:: Input

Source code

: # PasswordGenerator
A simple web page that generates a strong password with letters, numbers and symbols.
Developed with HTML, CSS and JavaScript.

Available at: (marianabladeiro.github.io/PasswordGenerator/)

::::

## Aim of the exercise
A word-for-word restatement of the lines running from the one with "A simple web" to the last line of the records is the whole answer.

## Problem solution
A simple web page that generates a strong password with letters, numbers and symbols.
Developed with HTML, CSS and JavaScript.

Available at: (marianabladeiro.github.io/PasswordGenerator/)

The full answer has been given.